Philippe Jaccottet, récompensé par le Goncourt de la poésie en 2003, est entré dans la collection de «La Pléiade» en 2014. Il est considéré dans le monde francophone comme un très grand poète, lu, étudié et traduit dans le monde entier, note le portail de médias Regards protestants. Le natif de Moudon (VD) était également le traducteur d’auteurs allemands tels que Hölderlin, Rilker, Musil ou Thomas Mann.

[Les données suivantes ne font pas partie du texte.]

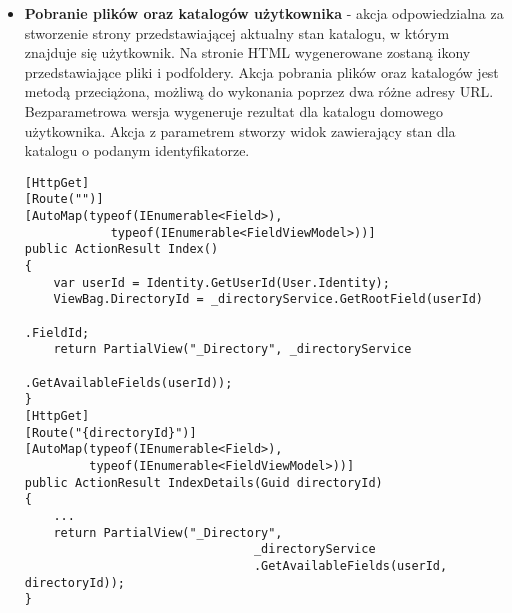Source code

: \begin{itemize}
Implementacja repozytorium zawiera metody wykorzystujące kontekst bazodanowy w celu operacji na danych. Dodanie dodatkowych funkcji do klasy wiąże się z udostępnieniem ich dla wszystkich repozytoriów danych.
Klasa posiada dwa konstruktory - parametrowy i bezparametrowy. Wersja bezparametrowa używana jest na potrzeby testów jednostkowych, zaś parametrowa wykorzystywana jest przez serwisy logiki biznesowej.

\begin{lstlisting}[caption=Metoda usuwania zaimplementowana w repozytorium danych]
public virtual void Delete(object id)
{
	TEntity entityToDelete = dbSet.Find(id);
	Delete(entityToDelete);
}
public virtual void Delete(TEntity entityToDelete)
{
	if(_context.Entry(entityToDelete).State== EntityState.Detached)
	{
		dbSet.Attach(entityToDelete);
	}
	dbSet.Remove(entityToDelete);
}
\end{lstlisting}

W celu odseparowania metod zbędnych dla niektórych repozytoriów zdecydowano się wykorzystać metody rozszerzeń w języku C\#
\begin{lstlisting}[caption=Klasa rozszerzająca metody możliwe do wykonania na repozytorium Katalogów]
public static class DirectoryExtensions
{
	public static IEnumerable<Field> GetFields(
									this Repository<Field> source,
							      Guid directoryId)
	{
		return source.Get(n => n.ParentDirectoryId == directoryId);
	}	
	public static Field GetFieldRoot(this Repository<Field> source,
												 Guid fieldId)
	{
		Field root = source.GetByID(fieldId);
		if (root == null)
		{
			throw new ArgumentException("There is no root folder");
		}           
		return root.ParentDirectoryId.HasValue
			 	 ? GetFieldRoot(source, root.ParentDirectoryId.Value)
			    : root;
	}
\end{lstlisting}
\item \textbf{Pobranie plików oraz katalogów użytkownika} - akcja odpowiedzialna za stworzenie strony przedstawiającej aktualny stan katalogu, w którym znajduje się użytkownik. Na stronie HTML wygenerowane zostaną ikony przedstawiające pliki i podfoldery. Akcja pobrania plików oraz katalogów jest metodą przeciążona, możliwą do wykonania poprzez dwa różne adresy URL. Bezparametrowa wersja wygeneruje rezultat dla katalogu domowego użytkownika. Akcja z parametrem stworzy widok zawierający stan dla katalogu o podanym identyfikatorze.
\begin{lstlisting}[caption=Akcje odpowiedzialne za wyświetlenie plików i katalogów na interfejsie użytkownika]
[HttpGet]
[Route("")]
[AutoMap(typeof(IEnumerable<Field>),
			typeof(IEnumerable<FieldViewModel>))]
public ActionResult Index()
{
	var userId = Identity.GetUserId(User.Identity);
	ViewBag.DirectoryId = _directoryService.GetRootField(userId)
																		.FieldId;
	return PartialView("_Directory", _directoryService
										.GetAvailableFields(userId));
}
[HttpGet]
[Route("{directoryId}")]
[AutoMap(typeof(IEnumerable<Field>),
		 typeof(IEnumerable<FieldViewModel>))]
public ActionResult IndexDetails(Guid directoryId)
{
	...
	return PartialView("_Directory", 
								_directoryService
								.GetAvailableFields(userId, directoryId));
}
\end{lstlisting}


\end{itemize}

Eduqué dans le protestantisme, l’homme de lettres avait avec la religion une relation compliquée. Dans un long fragment de son œuvre La Semaison (1971) il déclare que son instruction religieuse protestante lui représentait le monde divin comme «une autorité invisible, d’ordre moral, quelque chose comme une haute conscience qui vous faisait hésiter de commettre telle ou telle faute, en particulier, bien entendu, charnelle».

Passion pour des auteurs catholiques

Philippe Jaccottet avait plusieurs fois affirmé ne pas croire en Dieu. Il avait pour autant gardé, selon ses termes, «un grand respect pour la religion» et mentionné sa fascination pour la Bible et certaines œuvres inspirées de la religion, notamment Les Passions de Bach. Ces attirances artistiques le menaient aussi vers des œuvres en dehors du protestantisme. Il déclarait entre autres être devenu «un fanatique» du dramaturge Paul Claudel, connu pour être un fervent catholique.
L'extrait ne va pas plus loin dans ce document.